But that then throws us onto the probabilistic, or the evidential, problem of evil which does remain very much a matter of debate among philosophers today. This is a much more powerful version of the problem. Since its conclusion is more modest – namely, it is improbable that God exists – the burden of proof that it lays on the atheist is much lighter, and therefore can be said to be an easier argument to sustain. How might we respond to the atheist’s claim that the evil and the suffering in the world makes it improbable that God exists? I want to make three points by way of response to this argument.

1. We are not in a good position to say that it is improbable that God has good reasons for permitting the suffering in the world.

The key to the evidential problem is the atheist’s claim that God probably doesn’t have good reasons for permitting the evil and suffering in the world.

We all recognize that much of the suffering in the world looks unjustified. We see neither its point nor its necessity. So the success of the atheist’s argument is going to depend on whether or not we are warranted in inferring that because the suffering looks unjustified, it really is unjustified. The atheist’s argument depends upon that critical inference from appearance to reality. Because the suffering appears to be unjustified or pointless, it really is. The first point that I want to make in response is that we are just not in a good position to make that kind of a judgment with any sort of confidence.

As finite persons, we are limited in time and space, as well as intelligence and insight. But the sovereign God sees the end of history from its beginning and providentially orders history so that his ends are achieved through people’s free decisions and actions. And in order to achieve his ultimate ends, God may well have to allow a good deal of suffering along the way. Suffering which appears to be pointless to us within our limited frame of reference may be seen to be justly permitted within God’s wider frame of reference.

Let me give two illustrations of this point. One from contemporary science and one from popular culture.[1]

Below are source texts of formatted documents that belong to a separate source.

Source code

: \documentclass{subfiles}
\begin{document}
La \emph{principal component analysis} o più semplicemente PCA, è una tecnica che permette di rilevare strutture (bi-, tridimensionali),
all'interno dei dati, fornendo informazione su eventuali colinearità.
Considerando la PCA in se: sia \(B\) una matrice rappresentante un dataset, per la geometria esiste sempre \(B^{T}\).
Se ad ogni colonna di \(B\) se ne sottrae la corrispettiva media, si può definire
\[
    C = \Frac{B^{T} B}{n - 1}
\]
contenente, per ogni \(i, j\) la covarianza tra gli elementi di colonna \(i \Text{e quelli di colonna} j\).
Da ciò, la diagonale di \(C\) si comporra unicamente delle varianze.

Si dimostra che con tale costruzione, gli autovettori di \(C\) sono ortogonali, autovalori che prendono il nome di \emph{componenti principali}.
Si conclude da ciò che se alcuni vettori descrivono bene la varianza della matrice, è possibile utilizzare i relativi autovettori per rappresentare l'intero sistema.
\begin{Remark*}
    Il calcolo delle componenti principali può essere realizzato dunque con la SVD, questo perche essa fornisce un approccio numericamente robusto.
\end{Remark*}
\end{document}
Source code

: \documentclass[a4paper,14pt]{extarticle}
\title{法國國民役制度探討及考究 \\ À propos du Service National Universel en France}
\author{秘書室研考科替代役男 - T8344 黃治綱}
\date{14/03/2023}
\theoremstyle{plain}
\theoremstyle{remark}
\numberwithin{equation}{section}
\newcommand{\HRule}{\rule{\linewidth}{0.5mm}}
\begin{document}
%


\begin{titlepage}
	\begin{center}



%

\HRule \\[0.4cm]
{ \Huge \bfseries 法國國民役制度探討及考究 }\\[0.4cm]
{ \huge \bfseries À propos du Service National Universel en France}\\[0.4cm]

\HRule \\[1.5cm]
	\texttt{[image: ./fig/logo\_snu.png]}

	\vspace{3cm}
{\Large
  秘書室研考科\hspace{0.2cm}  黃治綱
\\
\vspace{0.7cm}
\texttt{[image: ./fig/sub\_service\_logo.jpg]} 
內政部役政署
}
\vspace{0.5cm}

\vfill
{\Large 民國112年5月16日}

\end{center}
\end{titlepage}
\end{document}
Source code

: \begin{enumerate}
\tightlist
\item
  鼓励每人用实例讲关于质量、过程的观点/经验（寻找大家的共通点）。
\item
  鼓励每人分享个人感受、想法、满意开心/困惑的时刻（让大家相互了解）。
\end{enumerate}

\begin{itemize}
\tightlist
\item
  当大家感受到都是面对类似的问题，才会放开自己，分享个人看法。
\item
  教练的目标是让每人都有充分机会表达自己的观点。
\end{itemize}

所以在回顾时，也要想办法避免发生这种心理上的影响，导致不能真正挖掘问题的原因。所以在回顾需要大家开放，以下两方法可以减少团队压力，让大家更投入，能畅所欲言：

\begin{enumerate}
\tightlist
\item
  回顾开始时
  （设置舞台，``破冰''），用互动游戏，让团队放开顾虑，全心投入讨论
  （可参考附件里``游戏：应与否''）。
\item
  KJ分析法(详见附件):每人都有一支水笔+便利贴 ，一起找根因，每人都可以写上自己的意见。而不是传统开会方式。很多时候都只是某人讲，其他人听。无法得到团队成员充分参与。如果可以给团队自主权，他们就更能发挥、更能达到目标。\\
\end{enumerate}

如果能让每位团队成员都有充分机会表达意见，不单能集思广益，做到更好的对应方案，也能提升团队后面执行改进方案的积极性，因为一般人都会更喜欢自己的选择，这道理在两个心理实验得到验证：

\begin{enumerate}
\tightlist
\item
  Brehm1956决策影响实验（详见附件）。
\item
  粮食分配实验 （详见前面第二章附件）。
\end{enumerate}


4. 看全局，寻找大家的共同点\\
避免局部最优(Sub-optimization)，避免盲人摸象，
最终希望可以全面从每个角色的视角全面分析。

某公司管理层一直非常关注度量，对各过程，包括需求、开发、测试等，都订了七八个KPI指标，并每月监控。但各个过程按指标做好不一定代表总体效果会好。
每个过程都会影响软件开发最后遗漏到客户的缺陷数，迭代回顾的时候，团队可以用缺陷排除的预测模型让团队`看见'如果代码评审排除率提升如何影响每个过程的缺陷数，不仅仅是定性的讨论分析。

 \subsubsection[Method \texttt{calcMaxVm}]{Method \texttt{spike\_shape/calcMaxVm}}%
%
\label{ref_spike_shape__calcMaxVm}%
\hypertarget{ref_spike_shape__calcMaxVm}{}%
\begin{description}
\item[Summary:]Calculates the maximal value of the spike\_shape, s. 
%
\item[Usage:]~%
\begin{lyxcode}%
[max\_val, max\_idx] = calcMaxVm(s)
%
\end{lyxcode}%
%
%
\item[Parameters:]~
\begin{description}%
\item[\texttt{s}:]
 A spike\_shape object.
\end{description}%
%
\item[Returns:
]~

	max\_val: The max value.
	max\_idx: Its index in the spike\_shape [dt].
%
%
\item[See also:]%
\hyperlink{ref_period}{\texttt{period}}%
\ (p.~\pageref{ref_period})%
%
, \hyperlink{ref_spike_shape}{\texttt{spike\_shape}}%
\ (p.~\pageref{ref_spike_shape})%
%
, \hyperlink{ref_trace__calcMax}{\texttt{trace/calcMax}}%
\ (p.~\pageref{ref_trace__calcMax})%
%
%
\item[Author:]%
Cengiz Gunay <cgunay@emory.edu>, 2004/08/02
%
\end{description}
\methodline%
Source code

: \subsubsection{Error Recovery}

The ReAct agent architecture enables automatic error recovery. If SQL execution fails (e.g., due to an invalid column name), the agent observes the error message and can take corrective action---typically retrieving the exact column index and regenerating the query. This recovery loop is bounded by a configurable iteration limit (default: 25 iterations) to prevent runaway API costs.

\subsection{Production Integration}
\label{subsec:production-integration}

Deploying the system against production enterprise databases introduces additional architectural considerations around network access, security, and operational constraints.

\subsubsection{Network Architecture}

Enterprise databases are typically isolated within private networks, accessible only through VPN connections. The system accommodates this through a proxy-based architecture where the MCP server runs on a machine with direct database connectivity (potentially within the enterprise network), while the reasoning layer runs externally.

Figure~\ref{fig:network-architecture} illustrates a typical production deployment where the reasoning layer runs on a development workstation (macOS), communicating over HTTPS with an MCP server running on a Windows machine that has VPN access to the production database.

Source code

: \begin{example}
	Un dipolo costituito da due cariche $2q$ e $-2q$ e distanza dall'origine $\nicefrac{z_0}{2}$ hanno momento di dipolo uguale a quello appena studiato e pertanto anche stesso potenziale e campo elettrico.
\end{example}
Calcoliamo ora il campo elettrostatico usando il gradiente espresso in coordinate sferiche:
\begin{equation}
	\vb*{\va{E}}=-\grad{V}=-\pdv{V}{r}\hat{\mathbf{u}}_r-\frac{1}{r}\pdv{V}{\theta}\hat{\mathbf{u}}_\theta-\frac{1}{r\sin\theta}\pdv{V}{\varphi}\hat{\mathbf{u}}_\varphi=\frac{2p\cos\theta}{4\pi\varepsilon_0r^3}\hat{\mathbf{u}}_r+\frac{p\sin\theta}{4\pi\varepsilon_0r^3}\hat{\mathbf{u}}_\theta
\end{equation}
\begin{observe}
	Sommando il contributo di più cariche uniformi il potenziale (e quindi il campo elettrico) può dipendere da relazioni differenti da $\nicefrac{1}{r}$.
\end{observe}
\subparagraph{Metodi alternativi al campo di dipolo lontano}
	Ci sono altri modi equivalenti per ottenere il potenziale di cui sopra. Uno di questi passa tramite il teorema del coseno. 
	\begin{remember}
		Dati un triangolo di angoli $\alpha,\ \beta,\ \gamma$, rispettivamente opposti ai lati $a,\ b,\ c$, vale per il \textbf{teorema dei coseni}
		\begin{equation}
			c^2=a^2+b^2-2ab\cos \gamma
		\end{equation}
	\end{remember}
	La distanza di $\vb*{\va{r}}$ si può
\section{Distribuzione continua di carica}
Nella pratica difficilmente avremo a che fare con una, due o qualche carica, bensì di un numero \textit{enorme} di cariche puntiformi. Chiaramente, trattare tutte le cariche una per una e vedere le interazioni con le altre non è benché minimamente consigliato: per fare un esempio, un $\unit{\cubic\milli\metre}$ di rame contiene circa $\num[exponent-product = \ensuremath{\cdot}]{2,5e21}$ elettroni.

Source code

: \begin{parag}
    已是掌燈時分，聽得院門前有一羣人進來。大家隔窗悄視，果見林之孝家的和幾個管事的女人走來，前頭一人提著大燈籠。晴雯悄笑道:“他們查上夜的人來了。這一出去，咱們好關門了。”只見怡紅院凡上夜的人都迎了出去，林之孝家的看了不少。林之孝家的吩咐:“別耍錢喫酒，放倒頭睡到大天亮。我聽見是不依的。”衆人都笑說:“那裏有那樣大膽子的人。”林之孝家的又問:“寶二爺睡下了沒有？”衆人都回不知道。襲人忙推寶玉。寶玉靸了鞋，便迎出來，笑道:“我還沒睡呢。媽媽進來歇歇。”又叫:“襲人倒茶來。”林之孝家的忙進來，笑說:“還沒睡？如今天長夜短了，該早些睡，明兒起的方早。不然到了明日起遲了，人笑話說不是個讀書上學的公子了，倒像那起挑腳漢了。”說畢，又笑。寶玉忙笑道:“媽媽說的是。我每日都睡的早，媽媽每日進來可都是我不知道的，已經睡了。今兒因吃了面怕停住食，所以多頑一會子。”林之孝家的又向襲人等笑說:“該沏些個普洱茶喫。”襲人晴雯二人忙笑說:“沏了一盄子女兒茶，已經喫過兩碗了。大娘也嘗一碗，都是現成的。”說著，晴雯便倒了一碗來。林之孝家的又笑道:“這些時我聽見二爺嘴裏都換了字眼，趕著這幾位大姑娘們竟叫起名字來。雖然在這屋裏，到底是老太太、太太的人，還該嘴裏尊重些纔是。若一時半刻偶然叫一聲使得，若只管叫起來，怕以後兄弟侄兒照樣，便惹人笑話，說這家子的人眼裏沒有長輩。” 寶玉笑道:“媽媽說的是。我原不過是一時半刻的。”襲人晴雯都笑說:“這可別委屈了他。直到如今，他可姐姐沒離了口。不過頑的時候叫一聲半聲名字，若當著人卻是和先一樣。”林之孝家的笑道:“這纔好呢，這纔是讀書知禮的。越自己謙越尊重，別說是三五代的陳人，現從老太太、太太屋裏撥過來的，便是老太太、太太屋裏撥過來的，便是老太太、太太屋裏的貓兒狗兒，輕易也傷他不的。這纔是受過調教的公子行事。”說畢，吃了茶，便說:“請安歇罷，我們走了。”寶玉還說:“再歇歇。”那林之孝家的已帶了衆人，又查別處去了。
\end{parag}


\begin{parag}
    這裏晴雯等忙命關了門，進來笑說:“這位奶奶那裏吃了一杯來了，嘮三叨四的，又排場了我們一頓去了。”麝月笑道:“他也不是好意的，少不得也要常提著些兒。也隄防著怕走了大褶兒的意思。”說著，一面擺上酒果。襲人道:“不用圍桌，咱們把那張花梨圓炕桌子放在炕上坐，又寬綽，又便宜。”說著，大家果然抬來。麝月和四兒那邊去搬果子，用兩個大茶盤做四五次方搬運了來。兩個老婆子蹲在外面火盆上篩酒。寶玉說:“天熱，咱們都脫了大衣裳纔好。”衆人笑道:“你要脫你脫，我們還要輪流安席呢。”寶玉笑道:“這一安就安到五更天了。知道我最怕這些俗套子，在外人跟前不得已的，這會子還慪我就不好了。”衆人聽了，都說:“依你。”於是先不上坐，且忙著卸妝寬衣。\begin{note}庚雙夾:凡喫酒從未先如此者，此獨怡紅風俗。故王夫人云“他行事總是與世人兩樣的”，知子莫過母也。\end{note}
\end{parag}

The first illustration – in so-called chaos theory (a field of modern science), it has been shown that certain large-scale systems like the weather or insect populations are extraordinarily sensitive to the smallest disturbances. A butterfly fluttering his wings on a twig in the jungles of West Africa can set in motion forces that will eventually cause a hurricane over the Atlantic Ocean. Yet no one watching that little butterfly fluttering on that branch could possibly – even in principle – predict such an outcome. We have no way of knowing how seemingly insignificant and trivial alterations can radically affect the course of world history.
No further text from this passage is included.